• Your instructions: When you reach the line in the data below that contains "specification is type-correct, the", please start repeating lines exactly, and stop after the line that contains "entity to be", repeating nothing else.

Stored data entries
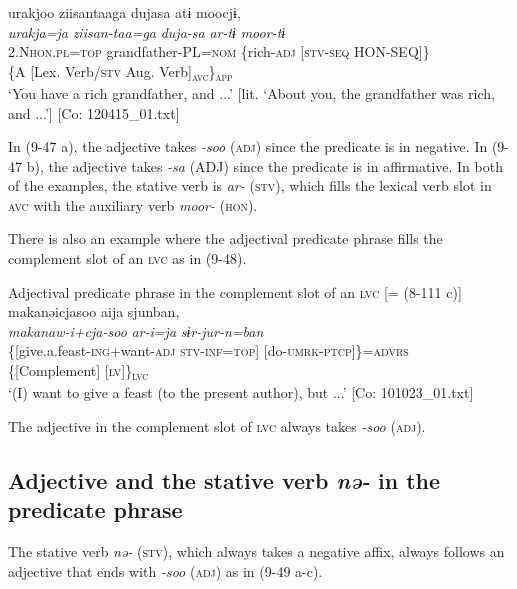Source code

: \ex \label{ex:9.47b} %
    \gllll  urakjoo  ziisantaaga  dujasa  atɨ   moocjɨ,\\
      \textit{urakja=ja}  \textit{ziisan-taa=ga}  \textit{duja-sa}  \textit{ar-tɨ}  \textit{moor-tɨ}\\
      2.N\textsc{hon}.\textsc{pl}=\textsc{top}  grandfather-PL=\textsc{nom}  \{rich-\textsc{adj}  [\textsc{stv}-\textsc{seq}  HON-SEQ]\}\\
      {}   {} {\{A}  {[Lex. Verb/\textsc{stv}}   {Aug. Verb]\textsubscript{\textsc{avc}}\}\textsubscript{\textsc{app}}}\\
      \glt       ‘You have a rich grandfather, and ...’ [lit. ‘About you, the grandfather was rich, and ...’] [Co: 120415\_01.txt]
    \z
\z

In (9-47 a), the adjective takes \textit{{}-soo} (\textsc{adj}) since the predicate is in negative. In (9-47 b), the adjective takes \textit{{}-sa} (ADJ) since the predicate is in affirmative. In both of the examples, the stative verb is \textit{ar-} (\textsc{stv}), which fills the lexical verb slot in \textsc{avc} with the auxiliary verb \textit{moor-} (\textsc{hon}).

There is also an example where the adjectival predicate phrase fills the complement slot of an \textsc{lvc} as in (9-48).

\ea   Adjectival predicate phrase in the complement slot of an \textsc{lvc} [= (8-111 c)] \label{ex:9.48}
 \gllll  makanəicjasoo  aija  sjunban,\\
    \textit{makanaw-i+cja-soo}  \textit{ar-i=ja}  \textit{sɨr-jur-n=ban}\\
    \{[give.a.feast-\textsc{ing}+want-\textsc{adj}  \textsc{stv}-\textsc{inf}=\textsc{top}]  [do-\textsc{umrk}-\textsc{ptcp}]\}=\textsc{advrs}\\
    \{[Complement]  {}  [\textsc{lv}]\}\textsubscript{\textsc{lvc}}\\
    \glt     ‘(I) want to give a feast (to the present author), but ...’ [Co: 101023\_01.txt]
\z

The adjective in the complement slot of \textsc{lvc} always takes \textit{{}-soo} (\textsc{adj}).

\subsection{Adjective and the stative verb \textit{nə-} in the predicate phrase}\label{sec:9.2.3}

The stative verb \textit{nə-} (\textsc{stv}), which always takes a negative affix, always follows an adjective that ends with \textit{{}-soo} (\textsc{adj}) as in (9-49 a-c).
---
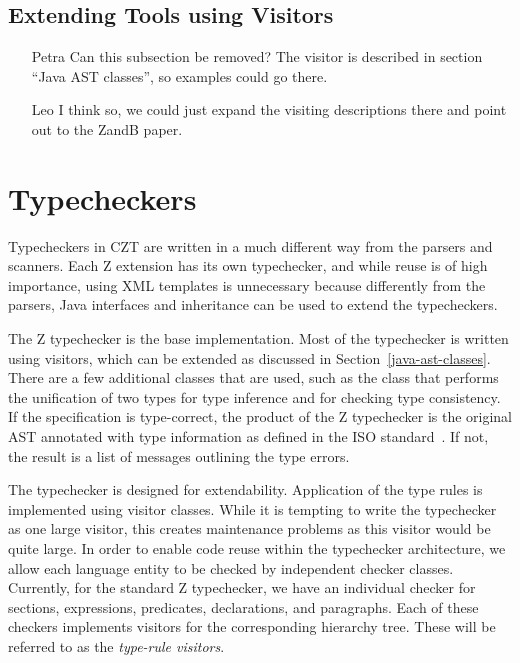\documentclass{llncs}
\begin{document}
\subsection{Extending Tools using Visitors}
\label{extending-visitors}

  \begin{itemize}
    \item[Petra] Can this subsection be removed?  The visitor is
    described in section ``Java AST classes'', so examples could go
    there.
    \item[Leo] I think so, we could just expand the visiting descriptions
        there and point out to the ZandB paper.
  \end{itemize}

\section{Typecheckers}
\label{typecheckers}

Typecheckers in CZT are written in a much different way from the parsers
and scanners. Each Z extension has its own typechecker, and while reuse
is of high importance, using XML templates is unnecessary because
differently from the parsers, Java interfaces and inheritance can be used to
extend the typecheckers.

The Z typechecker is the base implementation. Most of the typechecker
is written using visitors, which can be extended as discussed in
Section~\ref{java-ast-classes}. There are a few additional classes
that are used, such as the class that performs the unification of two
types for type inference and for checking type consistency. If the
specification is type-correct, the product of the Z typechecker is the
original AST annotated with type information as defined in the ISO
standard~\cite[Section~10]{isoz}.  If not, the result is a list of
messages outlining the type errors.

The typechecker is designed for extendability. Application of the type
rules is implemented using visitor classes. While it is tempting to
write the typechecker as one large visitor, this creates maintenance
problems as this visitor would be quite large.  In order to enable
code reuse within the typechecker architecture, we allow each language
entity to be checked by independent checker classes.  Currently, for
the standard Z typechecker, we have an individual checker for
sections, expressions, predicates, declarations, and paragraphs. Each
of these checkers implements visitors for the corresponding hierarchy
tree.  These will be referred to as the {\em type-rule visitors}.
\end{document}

• Finished task:
specification is type-correct, the product of the Z typechecker is the
original AST annotated with type information as defined in the ISO
standard~\cite[Section~10]{isoz}.  If not, the result is a list of
messages outlining the type errors.

The typechecker is designed for extendability. Application of the type
rules is implemented using visitor classes. While it is tempting to
write the typechecker as one large visitor, this creates maintenance
problems as this visitor would be quite large.  In order to enable
code reuse within the typechecker architecture, we allow each language
entity to be checked by independent checker classes.  Currently, for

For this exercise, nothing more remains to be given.